## Source records
╭──
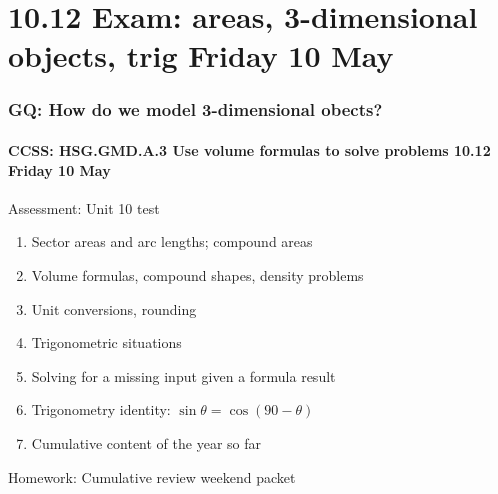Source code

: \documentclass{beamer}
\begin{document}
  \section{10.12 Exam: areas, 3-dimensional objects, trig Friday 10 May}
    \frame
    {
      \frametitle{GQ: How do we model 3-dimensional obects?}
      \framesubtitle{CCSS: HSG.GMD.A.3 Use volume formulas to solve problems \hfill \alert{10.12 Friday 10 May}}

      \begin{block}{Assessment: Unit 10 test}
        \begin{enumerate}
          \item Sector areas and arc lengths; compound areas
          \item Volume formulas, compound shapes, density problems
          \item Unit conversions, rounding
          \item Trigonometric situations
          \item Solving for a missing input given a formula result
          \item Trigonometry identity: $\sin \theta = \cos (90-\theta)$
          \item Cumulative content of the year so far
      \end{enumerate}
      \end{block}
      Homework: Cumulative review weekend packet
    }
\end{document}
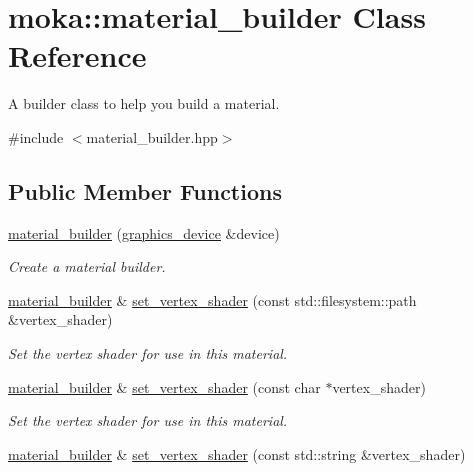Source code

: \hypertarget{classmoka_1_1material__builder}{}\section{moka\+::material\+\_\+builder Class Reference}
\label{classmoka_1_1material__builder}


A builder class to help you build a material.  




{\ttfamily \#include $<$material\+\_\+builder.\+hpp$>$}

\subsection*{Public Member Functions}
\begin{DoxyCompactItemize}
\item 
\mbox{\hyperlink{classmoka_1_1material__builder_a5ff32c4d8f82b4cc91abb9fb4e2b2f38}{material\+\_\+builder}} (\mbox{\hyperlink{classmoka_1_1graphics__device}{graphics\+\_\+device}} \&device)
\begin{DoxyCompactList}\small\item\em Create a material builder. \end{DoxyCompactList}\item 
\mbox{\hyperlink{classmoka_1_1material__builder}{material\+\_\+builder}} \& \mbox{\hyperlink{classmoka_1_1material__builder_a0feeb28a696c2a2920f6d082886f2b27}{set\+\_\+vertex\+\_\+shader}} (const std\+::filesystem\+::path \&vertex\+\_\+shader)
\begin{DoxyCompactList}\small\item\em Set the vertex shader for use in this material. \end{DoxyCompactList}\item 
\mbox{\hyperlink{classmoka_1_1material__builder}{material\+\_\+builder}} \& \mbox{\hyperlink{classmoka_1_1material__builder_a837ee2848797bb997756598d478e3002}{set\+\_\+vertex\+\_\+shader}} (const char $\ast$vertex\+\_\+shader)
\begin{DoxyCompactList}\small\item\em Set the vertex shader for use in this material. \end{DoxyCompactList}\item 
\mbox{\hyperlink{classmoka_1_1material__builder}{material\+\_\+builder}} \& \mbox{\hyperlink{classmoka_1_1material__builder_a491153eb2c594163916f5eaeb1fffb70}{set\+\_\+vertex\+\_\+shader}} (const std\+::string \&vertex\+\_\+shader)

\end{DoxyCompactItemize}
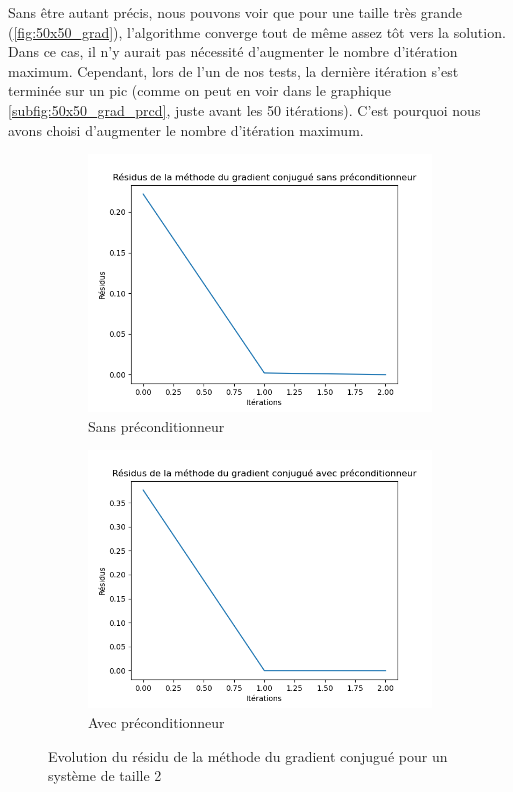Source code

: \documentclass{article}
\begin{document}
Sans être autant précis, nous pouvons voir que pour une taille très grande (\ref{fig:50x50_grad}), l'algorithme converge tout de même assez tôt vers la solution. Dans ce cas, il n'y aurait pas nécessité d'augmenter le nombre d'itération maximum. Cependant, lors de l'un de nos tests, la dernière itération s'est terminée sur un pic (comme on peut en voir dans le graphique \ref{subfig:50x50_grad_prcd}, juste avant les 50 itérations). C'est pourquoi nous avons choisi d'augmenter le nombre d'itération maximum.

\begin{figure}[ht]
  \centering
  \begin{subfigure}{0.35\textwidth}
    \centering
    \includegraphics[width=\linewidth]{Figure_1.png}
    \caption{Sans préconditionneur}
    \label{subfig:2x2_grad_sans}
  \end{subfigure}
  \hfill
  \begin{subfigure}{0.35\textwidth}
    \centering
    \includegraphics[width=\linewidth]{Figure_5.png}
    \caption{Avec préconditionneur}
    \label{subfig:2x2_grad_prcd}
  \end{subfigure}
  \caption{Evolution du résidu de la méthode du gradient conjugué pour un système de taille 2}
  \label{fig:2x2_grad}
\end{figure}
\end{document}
╰──
╭──
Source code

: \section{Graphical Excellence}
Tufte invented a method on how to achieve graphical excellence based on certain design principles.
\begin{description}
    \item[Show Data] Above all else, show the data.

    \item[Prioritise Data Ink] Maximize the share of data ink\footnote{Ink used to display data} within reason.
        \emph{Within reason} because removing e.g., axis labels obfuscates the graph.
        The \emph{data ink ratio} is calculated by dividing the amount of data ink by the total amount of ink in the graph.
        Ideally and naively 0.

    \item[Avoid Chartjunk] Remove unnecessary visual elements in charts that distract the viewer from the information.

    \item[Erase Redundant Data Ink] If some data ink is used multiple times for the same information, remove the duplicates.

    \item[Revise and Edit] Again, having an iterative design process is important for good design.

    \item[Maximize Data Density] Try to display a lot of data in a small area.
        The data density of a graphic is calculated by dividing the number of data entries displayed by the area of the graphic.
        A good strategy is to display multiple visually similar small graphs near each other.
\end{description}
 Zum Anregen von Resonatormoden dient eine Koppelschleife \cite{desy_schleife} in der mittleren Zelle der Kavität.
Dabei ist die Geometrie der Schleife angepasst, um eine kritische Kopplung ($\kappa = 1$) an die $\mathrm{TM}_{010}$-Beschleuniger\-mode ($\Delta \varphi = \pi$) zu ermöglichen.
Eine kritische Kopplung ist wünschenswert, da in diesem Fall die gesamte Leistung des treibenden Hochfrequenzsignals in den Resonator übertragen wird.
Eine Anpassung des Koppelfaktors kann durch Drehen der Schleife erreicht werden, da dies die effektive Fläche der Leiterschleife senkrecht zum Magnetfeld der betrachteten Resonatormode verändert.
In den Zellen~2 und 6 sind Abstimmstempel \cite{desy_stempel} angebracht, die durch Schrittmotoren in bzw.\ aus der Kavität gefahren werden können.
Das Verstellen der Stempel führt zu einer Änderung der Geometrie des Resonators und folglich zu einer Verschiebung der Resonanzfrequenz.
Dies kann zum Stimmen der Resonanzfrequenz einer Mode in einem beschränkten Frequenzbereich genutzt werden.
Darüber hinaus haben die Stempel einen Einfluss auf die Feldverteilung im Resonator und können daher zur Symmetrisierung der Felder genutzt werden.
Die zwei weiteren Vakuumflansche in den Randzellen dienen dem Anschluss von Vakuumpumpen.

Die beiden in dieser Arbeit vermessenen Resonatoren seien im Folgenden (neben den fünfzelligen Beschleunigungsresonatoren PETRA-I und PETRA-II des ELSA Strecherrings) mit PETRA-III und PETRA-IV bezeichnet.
╰──
╭──
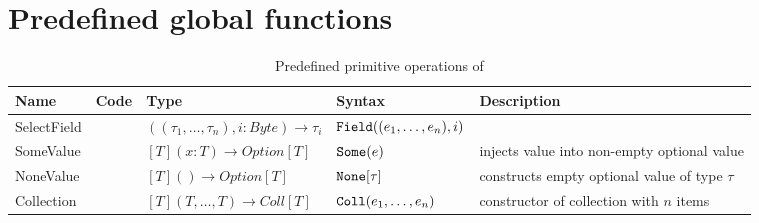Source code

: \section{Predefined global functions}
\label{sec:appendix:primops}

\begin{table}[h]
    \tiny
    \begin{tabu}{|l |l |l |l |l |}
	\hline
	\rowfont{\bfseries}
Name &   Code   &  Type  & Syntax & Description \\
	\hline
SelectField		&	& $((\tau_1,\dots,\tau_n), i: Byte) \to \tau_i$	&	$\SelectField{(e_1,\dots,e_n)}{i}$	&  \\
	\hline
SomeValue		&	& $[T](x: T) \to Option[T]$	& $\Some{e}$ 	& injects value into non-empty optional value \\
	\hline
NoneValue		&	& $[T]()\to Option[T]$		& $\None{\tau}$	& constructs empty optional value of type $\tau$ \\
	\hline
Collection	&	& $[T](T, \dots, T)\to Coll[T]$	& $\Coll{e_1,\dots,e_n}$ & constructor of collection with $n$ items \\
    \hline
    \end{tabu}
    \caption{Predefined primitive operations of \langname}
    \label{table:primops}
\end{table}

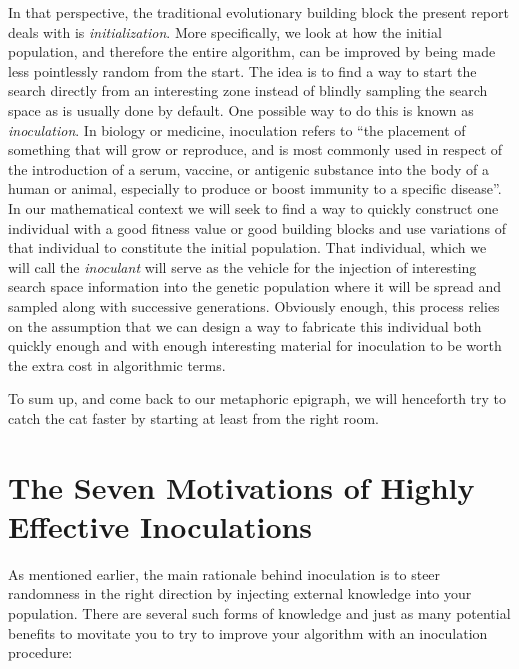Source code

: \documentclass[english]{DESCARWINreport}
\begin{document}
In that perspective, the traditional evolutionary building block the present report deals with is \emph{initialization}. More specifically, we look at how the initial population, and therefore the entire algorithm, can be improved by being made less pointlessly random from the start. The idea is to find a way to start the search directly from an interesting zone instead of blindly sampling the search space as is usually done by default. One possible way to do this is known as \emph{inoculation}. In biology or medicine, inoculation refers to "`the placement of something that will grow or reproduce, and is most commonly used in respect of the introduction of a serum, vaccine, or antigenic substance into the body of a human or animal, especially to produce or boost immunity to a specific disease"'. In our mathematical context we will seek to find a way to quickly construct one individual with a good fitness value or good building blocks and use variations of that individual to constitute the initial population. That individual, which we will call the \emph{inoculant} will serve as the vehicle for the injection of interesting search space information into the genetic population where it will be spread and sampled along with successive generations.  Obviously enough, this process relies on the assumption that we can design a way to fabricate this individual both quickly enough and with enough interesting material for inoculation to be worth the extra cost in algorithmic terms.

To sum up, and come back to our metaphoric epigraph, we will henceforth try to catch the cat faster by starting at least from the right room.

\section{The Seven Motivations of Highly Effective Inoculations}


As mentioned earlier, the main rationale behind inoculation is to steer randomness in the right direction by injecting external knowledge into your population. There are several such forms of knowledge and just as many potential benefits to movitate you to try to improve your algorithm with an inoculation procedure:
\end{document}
╰──
## Problem requirements
Go to the line with "Tufte invented a" in the entries above and repeat every line from there through the line with "Dies kann zum", exactly and with no other text.

## Written response
Tufte invented a method on how to achieve graphical excellence based on certain design principles.
\begin{description}
    \item[Show Data] Above all else, show the data.

    \item[Prioritise Data Ink] Maximize the share of data ink\footnote{Ink used to display data} within reason.
        \emph{Within reason} because removing e.g., axis labels obfuscates the graph.
        The \emph{data ink ratio} is calculated by dividing the amount of data ink by the total amount of ink in the graph.
        Ideally and naively 0.

    \item[Avoid Chartjunk] Remove unnecessary visual elements in charts that distract the viewer from the information.

    \item[Erase Redundant Data Ink] If some data ink is used multiple times for the same information, remove the duplicates.

    \item[Revise and Edit] Again, having an iterative design process is important for good design.

    \item[Maximize Data Density] Try to display a lot of data in a small area.
        The data density of a graphic is calculated by dividing the number of data entries displayed by the area of the graphic.
        A good strategy is to display multiple visually similar small graphs near each other.
\end{description}
 Zum Anregen von Resonatormoden dient eine Koppelschleife \cite{desy_schleife} in der mittleren Zelle der Kavität.
Dabei ist die Geometrie der Schleife angepasst, um eine kritische Kopplung ($\kappa = 1$) an die $\mathrm{TM}_{010}$-Beschleuniger\-mode ($\Delta \varphi = \pi$) zu ermöglichen.
Eine kritische Kopplung ist wünschenswert, da in diesem Fall die gesamte Leistung des treibenden Hochfrequenzsignals in den Resonator übertragen wird.
Eine Anpassung des Koppelfaktors kann durch Drehen der Schleife erreicht werden, da dies die effektive Fläche der Leiterschleife senkrecht zum Magnetfeld der betrachteten Resonatormode verändert.
In den Zellen~2 und 6 sind Abstimmstempel \cite{desy_stempel} angebracht, die durch Schrittmotoren in bzw.\ aus der Kavität gefahren werden können.
Das Verstellen der Stempel führt zu einer Änderung der Geometrie des Resonators und folglich zu einer Verschiebung der Resonanzfrequenz.
Dies kann zum Stimmen der Resonanzfrequenz einer Mode in einem beschränkten Frequenzbereich genutzt werden.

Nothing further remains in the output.